Indeed components improve with techyear, and there will be 101 tech levels (1940-2040). Some components stop improving at some point though, for instance carburettors certainly have not improved much (if at all) between 2005 and 2010.

The revamp will bring another interesting mechanic regarding techyear: making "future tech" harder to control, causing reliability issues.
Examples:
1) You are in 1958 and have researched a +10 techlevel (up to 1968 where MFI unlocks) for fuel systems. This gives you access to MFI tech, but using it would be a huge technical challenge in price, manhours, and reliability. You'd need all your 10 tech points to unlock the tech... leaving you with an unreliable MFI built in 1958. -10 on the reliability scale.

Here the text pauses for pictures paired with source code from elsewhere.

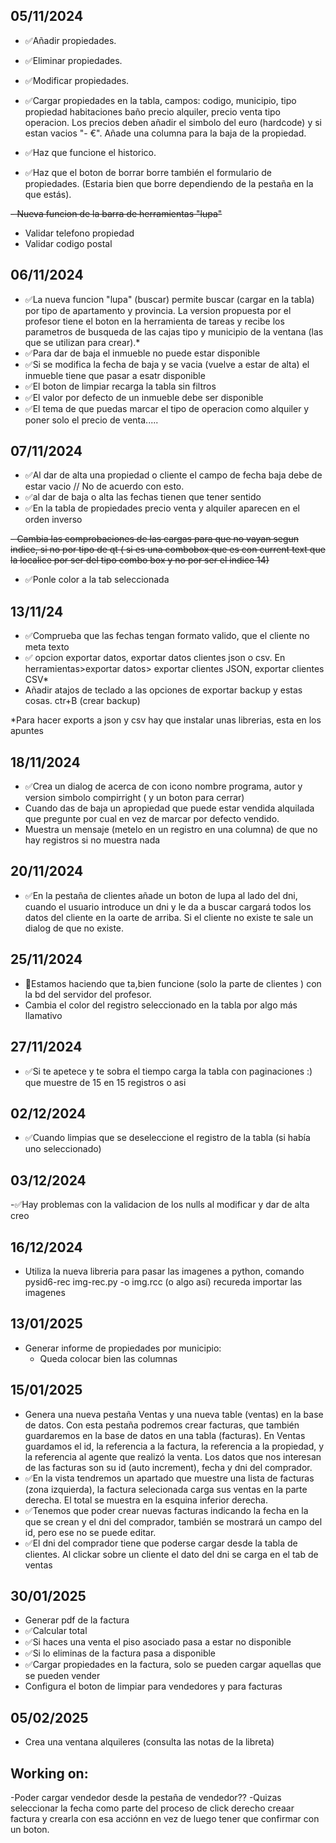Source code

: ## 05/11/2024

- ✅Añadir propiedades. 
- ✅Eliminar propiedades.
- ✅Modificar propiedades.

- ✅Cargar propiedades en la tabla, campos: codigo, municipio, tipo propiedad habitaciones baño precio alquiler, precio venta tipo operacion. Los precios deben añadir el simbolo del euro (hardcode) y si estan vacios "- €".
Añade una columna para la baja de la propiedad.

- ✅Haz que funcione el historico.
- ✅Haz que el boton de borrar borre también el formulario de propiedades. (Estaria bien que borre dependiendo de la pestaña en la que estás).

~~- Nueva funcion de la barra de herramientas "lupa"~~

- Validar telefono propiedad
- Validar codigo postal

## 06/11/2024

- ✅La nueva funcion "lupa" (buscar) permite buscar (cargar en la tabla) por tipo de apartamento y provincia.
La version propuesta por el profesor tiene el boton en la herramienta de tareas y recibe los parametros de busqueda de las cajas tipo y municipio de la ventana (las que se utilizan para crear).*
- ✅Para dar de baja el inmueble no puede estar disponible
- ✅Si se modifica la fecha de baja y se vacia (vuelve a estar de alta) el inmueble tiene que pasar a esatr disponible
- ✅El boton de limpiar recarga la tabla sin filtros
- ✅El valor por defecto de un inmueble debe ser disponible
- ✅El tema de que puedas marcar el tipo de operacion como alquiler y poner solo el precio de venta.....



## 07/11/2024

- ✅Al dar de alta una propiedad o cliente el campo de fecha baja debe de estar vacio // No de acuerdo con esto.
- ✅al dar de baja o alta las fechas tienen que tener sentido
- ✅En la tabla de propiedades precio venta y alquiler aparecen en el orden inverso

~~- Cambia las comprobaciones de las cargas para que no vayan segun indice, si no por tipo de qt ( si es una combobox que es con current text que la localice por ser del tipo combo box y no por ser el indice 14)~~
- ✅Ponle color a la tab seleccionada

## 13/11/24
- ✅Comprueba que las fechas tengan formato valido, que el cliente no meta texto
- ✅ opcion exportar datos, exportar datos clientes json o csv. En herramientas>exportar datos> exportar clientes JSON, exportar clientes CSV*
- Añadir atajos de teclado a las opciones de exportar backup y estas cosas. ctr+B (crear backup)

*Para hacer exports a json y csv hay que instalar unas librerias, esta en los apuntes


## 18/11/2024
- ✅Crea un dialog de acerca de con icono nombre programa, autor y version simbolo compirright ( y un boton para cerrar)
- Cuando das de baja un apropiedad que puede estar vendida alquilada que pregunte por cual en vez de marcar por defecto vendido.
- Muestra un mensaje (metelo en un registro en una columna) de que no hay registros si no muestra nada

## 20/11/2024
- ✅En la pestaña de clientes añade un boton de lupa al lado del dni, cuando el usuario introduce un dni y le da a buscar cargará todos los datos del cliente en la oarte de arriba. Si el cliente no existe te sale un dialog de que no existe.

## 25/11/2024
- 🛑Estamos haciendo que ta,bien funcione (solo la parte de clientes ) con la bd del servidor del profesor.
- Cambia el color del registro seleccionado en la tabla por algo más llamativo

## 27/11/2024
- ✅Si te apetece y te sobra el tiempo carga la tabla con paginaciones :) que muestre de 15 en 15 registros o asi

## 02/12/2024
- ✅Cuando limpias que se deseleccione el registro de la tabla (si había uno seleccionado)

## 03/12/2024
-✅Hay problemas con la validacion de los nulls al modificar y dar de alta creo

## 16/12/2024
- Utiliza la nueva libreria para pasar las imagenes a python, comando pysid6-rec img-rec.py -o img.rcc (o algo así)
recureda importar las imagenes

## 13/01/2025
- Generar informe de propiedades por municipio:
  - Queda colocar bien las columnas

## 15/01/2025
- Genera una nueva pestaña Ventas y una nueva table (ventas) en la base de datos. Con esta pestaña podremos crear facturas,
que también guardaremos en la base de datos en una tabla (facturas). En Ventas guardamos el id, la referencia a la factura, la referencia a la propiedad, y la referencia al agente que realizó la venta. 
Los datos que nos interesan de las facturas son su id (auto increment), fecha y dni del comprador.
- ✅En la vista tendremos un apartado que muestre una lista de facturas (zona izquierda), la factura selecionada carga sus ventas en la parte derecha. El total se muestra en la esquina inferior derecha.
- ✅Tenemos que poder crear nuevas facturas indicando la fecha en la que se crean y el dni del comprador, también se mostrará un campo del id, pero ese no se puede editar. 
- ✅El dni del comprador tiene que poderse cargar desde la tabla de clientes. Al clickar sobre un cliente el dato del dni se carga en el tab de ventas

## 30/01/2025
- Generar pdf de la factura
- ✅Calcular total
- ✅Si haces una venta el piso asociado pasa a estar no disponible
- ✅Si lo eliminas de la factura pasa a disponible
- ✅Cargar propiedades en la factura, solo se pueden cargar aquellas que se pueden vender
- Configura el boton de limpiar para vendedores y para facturas

## 05/02/2025
- Crea una ventana alquileres (consulta las notas de la libreta)

## Working on:
-Poder cargar vendedor desde la pestaña de vendedor??
-Quizas seleccionar la fecha como parte del proceso de click derecho creaar factura y crearla con esa acciónn en vez de luego tener que confirmar con un boton.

2) You are in 1963 and have researched a +10 techlevel (up to 1973) for fuel systems. This gives you access to MFI tech and only "consumes" 5 of your 10 tech points. The other 5 go into making it reliable, and as it is 5 years in the future, you break even in reliability: 5 points to unlock, 5 points to get to 1968 standard. Effectively you thus have fully functional MFI 5 years earlier than your average competitor.
This system is very simple, but gives quite a bit of depth as you can choose if the loss in reliability really is worth the extra performance and marketing bonus.